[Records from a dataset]

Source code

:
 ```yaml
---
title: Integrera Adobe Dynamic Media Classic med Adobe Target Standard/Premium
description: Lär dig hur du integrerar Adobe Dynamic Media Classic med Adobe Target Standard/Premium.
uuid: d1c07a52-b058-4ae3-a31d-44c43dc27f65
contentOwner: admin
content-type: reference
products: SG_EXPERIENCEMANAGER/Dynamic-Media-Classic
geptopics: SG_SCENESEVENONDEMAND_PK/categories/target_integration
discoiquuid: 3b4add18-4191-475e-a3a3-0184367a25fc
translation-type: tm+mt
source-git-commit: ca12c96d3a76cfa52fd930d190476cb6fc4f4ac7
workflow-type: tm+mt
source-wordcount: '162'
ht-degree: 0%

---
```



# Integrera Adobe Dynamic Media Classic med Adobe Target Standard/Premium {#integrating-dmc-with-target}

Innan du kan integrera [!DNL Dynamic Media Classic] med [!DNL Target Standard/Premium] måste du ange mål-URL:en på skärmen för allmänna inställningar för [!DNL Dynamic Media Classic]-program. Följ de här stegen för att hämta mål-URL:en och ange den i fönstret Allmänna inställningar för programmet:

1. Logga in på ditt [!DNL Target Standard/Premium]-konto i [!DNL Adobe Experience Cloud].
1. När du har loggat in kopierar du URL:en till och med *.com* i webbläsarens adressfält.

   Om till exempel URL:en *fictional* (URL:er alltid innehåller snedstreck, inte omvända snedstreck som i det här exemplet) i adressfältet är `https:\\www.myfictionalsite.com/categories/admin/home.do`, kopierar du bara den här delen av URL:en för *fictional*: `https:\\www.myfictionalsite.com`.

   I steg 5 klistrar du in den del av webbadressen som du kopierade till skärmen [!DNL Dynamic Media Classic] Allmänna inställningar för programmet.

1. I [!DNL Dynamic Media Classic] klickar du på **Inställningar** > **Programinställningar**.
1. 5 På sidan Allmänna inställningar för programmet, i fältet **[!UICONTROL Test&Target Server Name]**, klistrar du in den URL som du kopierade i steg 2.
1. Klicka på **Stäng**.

Work order - The number of lines above containing the word "skärmen" is all that should be returned.

Answer to this exercise - 2